■ **Your goal**
Select and copy out every line in the records containing "that".
*** Information supplied ***
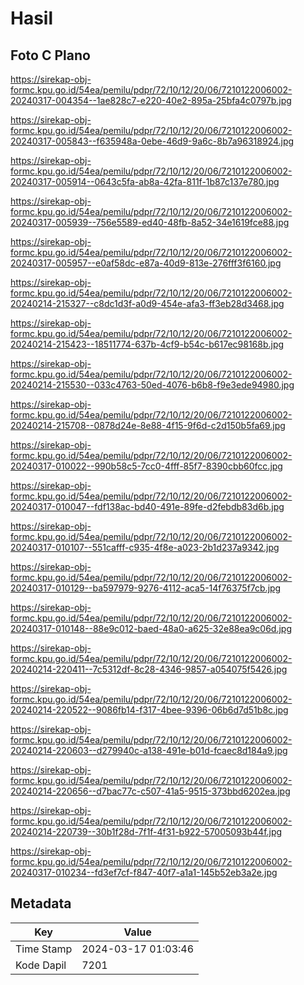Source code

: # Hasil

## Foto C Plano

https://sirekap-obj-formc.kpu.go.id/54ea/pemilu/pdpr/72/10/12/20/06/7210122006002-20240317-004354--1ae828c7-e220-40e2-895a-25bfa4c0797b.jpg

https://sirekap-obj-formc.kpu.go.id/54ea/pemilu/pdpr/72/10/12/20/06/7210122006002-20240317-005843--f635948a-0ebe-46d9-9a6c-8b7a96318924.jpg

https://sirekap-obj-formc.kpu.go.id/54ea/pemilu/pdpr/72/10/12/20/06/7210122006002-20240317-005914--0643c5fa-ab8a-42fa-811f-1b87c137e780.jpg

https://sirekap-obj-formc.kpu.go.id/54ea/pemilu/pdpr/72/10/12/20/06/7210122006002-20240317-005939--756e5589-ed40-48fb-8a52-34e1619fce88.jpg

https://sirekap-obj-formc.kpu.go.id/54ea/pemilu/pdpr/72/10/12/20/06/7210122006002-20240317-005957--e0af58dc-e87a-40d9-813e-276fff3f6160.jpg

https://sirekap-obj-formc.kpu.go.id/54ea/pemilu/pdpr/72/10/12/20/06/7210122006002-20240214-215327--c8dc1d3f-a0d9-454e-afa3-ff3eb28d3468.jpg

https://sirekap-obj-formc.kpu.go.id/54ea/pemilu/pdpr/72/10/12/20/06/7210122006002-20240214-215423--18511774-637b-4cf9-b54c-b617ec98168b.jpg

https://sirekap-obj-formc.kpu.go.id/54ea/pemilu/pdpr/72/10/12/20/06/7210122006002-20240214-215530--033c4763-50ed-4076-b6b8-f9e3ede94980.jpg

https://sirekap-obj-formc.kpu.go.id/54ea/pemilu/pdpr/72/10/12/20/06/7210122006002-20240214-215708--0878d24e-8e88-4f15-9f6d-c2d150b5fa69.jpg

https://sirekap-obj-formc.kpu.go.id/54ea/pemilu/pdpr/72/10/12/20/06/7210122006002-20240317-010022--990b58c5-7cc0-4fff-85f7-8390cbb60fcc.jpg

https://sirekap-obj-formc.kpu.go.id/54ea/pemilu/pdpr/72/10/12/20/06/7210122006002-20240317-010047--fdf138ac-bd40-491e-89fe-d2febdb83d6b.jpg

https://sirekap-obj-formc.kpu.go.id/54ea/pemilu/pdpr/72/10/12/20/06/7210122006002-20240317-010107--551cafff-c935-4f8e-a023-2b1d237a9342.jpg

https://sirekap-obj-formc.kpu.go.id/54ea/pemilu/pdpr/72/10/12/20/06/7210122006002-20240317-010129--ba597979-9276-4112-aca5-14f76375f7cb.jpg

https://sirekap-obj-formc.kpu.go.id/54ea/pemilu/pdpr/72/10/12/20/06/7210122006002-20240317-010148--88e9c012-baed-48a0-a625-32e88ea9c06d.jpg

https://sirekap-obj-formc.kpu.go.id/54ea/pemilu/pdpr/72/10/12/20/06/7210122006002-20240214-220411--7c5312df-8c28-4346-9857-a054075f5426.jpg

https://sirekap-obj-formc.kpu.go.id/54ea/pemilu/pdpr/72/10/12/20/06/7210122006002-20240214-220522--9086fb14-f317-4bee-9396-06b6d7d51b8c.jpg

https://sirekap-obj-formc.kpu.go.id/54ea/pemilu/pdpr/72/10/12/20/06/7210122006002-20240214-220603--d279940c-a138-491e-b01d-fcaec8d184a9.jpg

https://sirekap-obj-formc.kpu.go.id/54ea/pemilu/pdpr/72/10/12/20/06/7210122006002-20240214-220656--d7bac77c-c507-41a5-9515-373bbd6202ea.jpg

https://sirekap-obj-formc.kpu.go.id/54ea/pemilu/pdpr/72/10/12/20/06/7210122006002-20240214-220739--30b1f28d-7f1f-4f31-b922-57005093b44f.jpg

https://sirekap-obj-formc.kpu.go.id/54ea/pemilu/pdpr/72/10/12/20/06/7210122006002-20240317-010234--fd3ef7cf-f847-40f7-a1a1-145b52eb3a2e.jpg


## Metadata

| Key        | Value               |
| ---------- | ------------------- |
| Time Stamp | 2024-03-17 01:03:46 |
| Kode Dapil | 7201                |




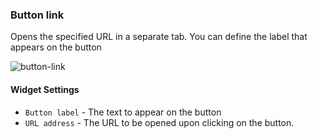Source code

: ### Button link
Opens the specified URL in a separate tab. You can define the label that appears on the button

![button-link](https://docs.cloudify.co/5.0.5/images/ui/widgets/button-link.png)

#### Widget Settings 
* `Button label` - The text to appear on the button
* `URL address` - The URL to be opened upon clicking on the button. 
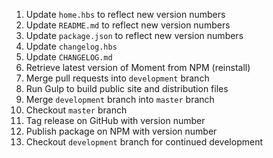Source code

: 1. Update `home.hbs` to reflect new version numbers
2. Update `README.md` to reflect new version numbers
3. Update `package.json` to reflect new version numbers
4. Update `changelog.hbs`
5. Update `CHANGELOG.md`
6. Retrieve latest version of Moment from NPM (reinstall)
8. Merge pull requests into `development` branch
7. Run Gulp to build public site and distribution files
8. Merge `development` branch into `master` branch
9. Checkout `master` branch
10. Tag release on GitHub with version number
11. Publish package on NPM with version number
12. Checkout `development` branch for continued development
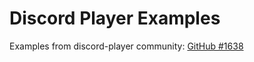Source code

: # Discord Player Examples

Examples from discord-player community: [GitHub #1638](https://github.com/Androz2091/discord-player/issues/1638)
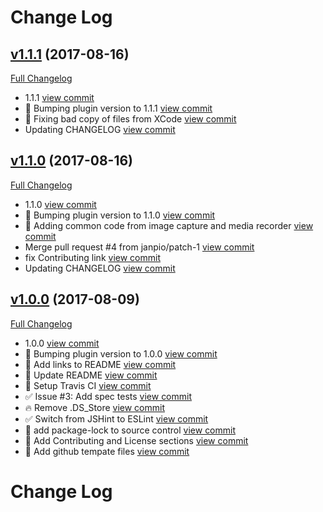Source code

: # Change Log

## [v1.1.1](https://github.com/git@github.com:phonegap/phonegap-plugin-media-stream/tree/v1.1.1) (2017-08-16)
[Full Changelog](https://github.com/git@github.com:phonegap/phonegap-plugin-media-stream/compare/v1.1.0...v1.1.1)

- 1.1.1 [view commit](http://github.com/git@github.com:phonegap/phonegap-plugin-media-stream/commit/f632b33884502e9035fb16d6101c85236e3af43b)
- :bookmark: Bumping plugin version to 1.1.1 [view commit](http://github.com/git@github.com:phonegap/phonegap-plugin-media-stream/commit/2c565eb9af52fccffd2b9d6247a786f7d5882ae3)
- :poop: Fixing bad copy of files from XCode [view commit](http://github.com/git@github.com:phonegap/phonegap-plugin-media-stream/commit/9c61c538ce0f91794b649093d27ad02a1daf88f0)
- Updating CHANGELOG [view commit](http://github.com/git@github.com:phonegap/phonegap-plugin-media-stream/commit/dd88654b9ec47daf4f45cc8e062964b614c861a4)

## [v1.1.0](https://github.com/git@github.com:phonegap/phonegap-plugin-media-stream/tree/v1.1.0) (2017-08-16)
[Full Changelog](https://github.com/git@github.com:phonegap/phonegap-plugin-media-stream/compare/v1.0.0...v1.1.0)

- 1.1.0 [view commit](http://github.com/git@github.com:phonegap/phonegap-plugin-media-stream/commit/475adddfd301f3b9ee3a8ae4351f06b2578e512a)
- :bookmark: Bumping plugin version to 1.1.0 [view commit](http://github.com/git@github.com:phonegap/phonegap-plugin-media-stream/commit/93f5f0c2c46621c5dfc863502ea3bc1aa4bbb802)
- :hammer: Adding common code from image capture and media recorder [view commit](http://github.com/git@github.com:phonegap/phonegap-plugin-media-stream/commit/f1bd87562d53c3284347f1cc55c30b8b3ab1a4ce)
- Merge pull request #4 from janpio/patch-1 [view commit](http://github.com/git@github.com:phonegap/phonegap-plugin-media-stream/commit/0911e397cfb888c478044d7ef7f64080a87ef050)
- fix Contributing link [view commit](http://github.com/git@github.com:phonegap/phonegap-plugin-media-stream/commit/e2e18e7c741a1cb64ba33aa3883d8e2db78e077d)
- Updating CHANGELOG [view commit](http://github.com/git@github.com:phonegap/phonegap-plugin-media-stream/commit/15d083da239aaa58cd795782f17492f70dcd50c1)

## [v1.0.0](https://github.com/git@github.com:phonegap/phonegap-plugin-media-stream/tree/v1.0.0) (2017-08-09)
[Full Changelog](https://github.com/git@github.com:phonegap/phonegap-plugin-media-stream/compare/v0.0.2...v1.0.0)

- 1.0.0 [view commit](http://github.com/git@github.com:phonegap/phonegap-plugin-media-stream/commit/a48f144193882ce778c58a82fbd5de185526d9ed)
- :bookmark: Bumping plugin version to 1.0.0 [view commit](http://github.com/git@github.com:phonegap/phonegap-plugin-media-stream/commit/3b2c4e729781a52fc0d35b69621ad59c98ed8c92)
- :memo: Add links to README [view commit](http://github.com/git@github.com:phonegap/phonegap-plugin-media-stream/commit/24293b8ffbb9b3e2878a078c51e08fdf066b719e)
- :memo: Update README [view commit](http://github.com/git@github.com:phonegap/phonegap-plugin-media-stream/commit/973c6a3707a50f9218cab53eb24dbbe278a880d4)
- :wrench: Setup Travis CI [view commit](http://github.com/git@github.com:phonegap/phonegap-plugin-media-stream/commit/b42c56ac94aa894f6d8574acdeffe28a91d99112)
- :white_check_mark: Issue #3: Add spec tests [view commit](http://github.com/git@github.com:phonegap/phonegap-plugin-media-stream/commit/48606d4696b70c29804910c7e9a6134bff3ad5be)
- :fire: Remove .DS_Store [view commit](http://github.com/git@github.com:phonegap/phonegap-plugin-media-stream/commit/4d889e8fb2f1067e92e5e04b5c751513c4b60fab)
- :white_check_mark: Switch from JSHint to ESLint [view commit](http://github.com/git@github.com:phonegap/phonegap-plugin-media-stream/commit/5911952d13dbe9d6650db26ecc5d4429a1d45446)
- :wrench: add package-lock to source control [view commit](http://github.com/git@github.com:phonegap/phonegap-plugin-media-stream/commit/64ed4e8c56755e50bc67822ccce51c5b22ba9f5a)
- :memo: Add Contributing and License sections [view commit](http://github.com/git@github.com:phonegap/phonegap-plugin-media-stream/commit/800696c0ea9c1ac7cc4a47a317575774b8b2fb6a)
- :wrench: Add github tempate files [view commit](http://github.com/git@github.com:phonegap/phonegap-plugin-media-stream/commit/c13cecacc020da41349f33533cb12d7a8488d0ef)

# Change Log

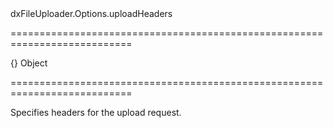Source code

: <!--id-->dxFileUploader.Options.uploadHeaders<!--/id-->
===========================================================================
<!--default-->{}<!--/default-->
<!--type-->Object<!--/type-->
===========================================================================

<!--shortDescription-->
Specifies headers for the upload request.
<!--/shortDescription-->

<!--fullDescription-->

<!--/fullDescription-->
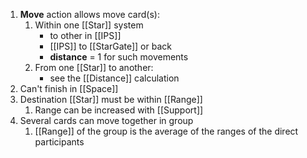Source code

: 1. **Move** action allows move card(s):
    1. Within one [[Star]] system
        - to other in [[IPS]]
        - [[IPS]] to [[StarGate]] or back
        - **distance** = 1 for such movements
    2. From one [[Star]] to another:
        - see the [[Distance]] calculation
2. Can't finish in [[Space]]
3. Destination [[Star]] must be within [[Range]]
    1. Range can be increased with [[Support]]
4. Several cards can move together in group
    1. [[Range]] of the group is the average of the ranges of the direct participants

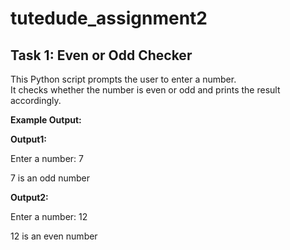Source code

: # tutedude_assignment2

## Task 1: Even or Odd Checker

This Python script prompts the user to enter a number.  
It checks whether the number is even or odd and prints the result accordingly.

**Example Output:**

**Output1:**

Enter a number: 7

7 is an odd number

**Output2:**

Enter a number: 12

12 is an even number
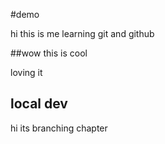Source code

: #demo

hi this is me learning git and github

##wow this is cool

loving it

## local dev
hi its branching chapter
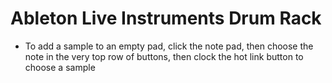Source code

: # Ableton Live Instruments Drum Rack

- To add a sample to an empty pad, click the note pad, then choose the note in the very top row of buttons, then clock the hot link button to choose a sample
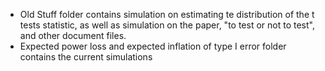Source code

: - Old Stuff folder contains simulation on estimating te distribution of the t tests statistic, as well as simulation on the paper, "to test or not to test", and other document files.
- Expected power loss and expected inflation of type I error folder contains the current simulations
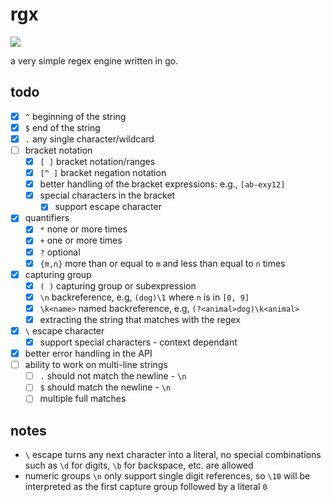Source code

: # rgx

![](https://github.com/rhaeguard/rgx/actions/workflows/go.yml/badge.svg)

a very simple regex engine written in go.

## todo

- [x] `^` beginning of the string
- [x] `$` end of the string
- [x] `.` any single character/wildcard
- [ ] bracket notation
  - [x] `[ ]` bracket notation/ranges
  - [x] `[^ ]` bracket negation notation
  - [x] better handling of the bracket expressions: e.g., `[ab-exy12]`
  - [x] special characters in the bracket
    - [x] support escape character
- [x] quantifiers
  - [x] `*` none or more times
  - [x] `+` one or more times
  - [x] `?` optional
  - [x] `{m,n}` more than or equal to `m` and less than equal to `n` times
- [x] capturing group
  - [x] `( )` capturing group or subexpression
  - [x] `\n` backreference, e.g, `(dog)\1` where `n` is in `[0, 9]`
  - [x] `\k<name>` named backreference, e.g, `(?<animal>dog)\k<animal>`
  - [x] extracting the string that matches with the regex
- [x] `\` escape character
  - [x] support special characters - context dependant
- [x] better error handling in the API
- [ ] ability to work on multi-line strings
  - [ ] `.` should not match the newline - `\n`
  - [ ] `$` should match the newline - `\n`
  - [ ] multiple full matches

## notes

- `\` escape turns any next character into a literal, no special combinations such as `\d` for digits, `\b` for backspace, etc. are allowed
- numeric groups `\n` only support single digit references, so `\10` will be interpreted as the first capture group followed by a literal `0`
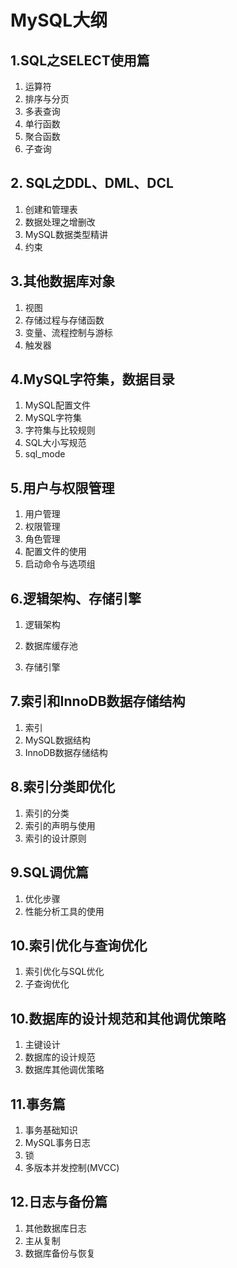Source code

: # MySQL大纲

## 1.SQL之SELECT使用篇

1. 运算符
2. 排序与分页
3. 多表查询
4. 单行函数
5. 聚合函数
6. 子查询

## 2. SQL之DDL、DML、DCL

1. 创建和管理表
2. 数据处理之增删改
3. MySQL数据类型精讲
4. 约束

## 3.其他数据库对象

1. 视图
2. 存储过程与存储函数
3. 变量、流程控制与游标
4. 触发器

## 4.MySQL字符集，数据目录

1. MySQL配置文件
2. MySQL字符集
3. 字符集与比较规则
4. SQL大小写规范
5. sql_mode

## 5.用户与权限管理

1. 用户管理
2. 权限管理
3. 角色管理
4. 配置文件的使用
5. 启动命令与选项组

## 6.逻辑架构、存储引擎

1. 逻辑架构

2. 数据库缓存池

3. 存储引擎

## 7.索引和InnoDB数据存储结构

1. 索引
2. MySQL数据结构
3. InnoDB数据存储结构

## 8.索引分类即优化

1. 索引的分类
2. 索引的声明与使用
3. 索引的设计原则

## 9.SQL调优篇

1. 优化步骤
2. 性能分析工具的使用

## 10.索引优化与查询优化

1. 索引优化与SQL优化
2. 子查询优化

## 10.数据库的设计规范和其他调优策略

1. 主键设计
1. 数据库的设计规范
2. 数据库其他调优策略

## 11.事务篇

1. 事务基础知识
2. MySQL事务日志
3. 锁
4. 多版本并发控制(MVCC)

## 12.日志与备份篇

1. 其他数据库日志
2. 主从复制
3. 数据库备份与恢复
***
■ **Exercise result**
Opens the specified URL in a separate tab. You can define the label that appears on the button
  - [x] extracting the string that matches with the regex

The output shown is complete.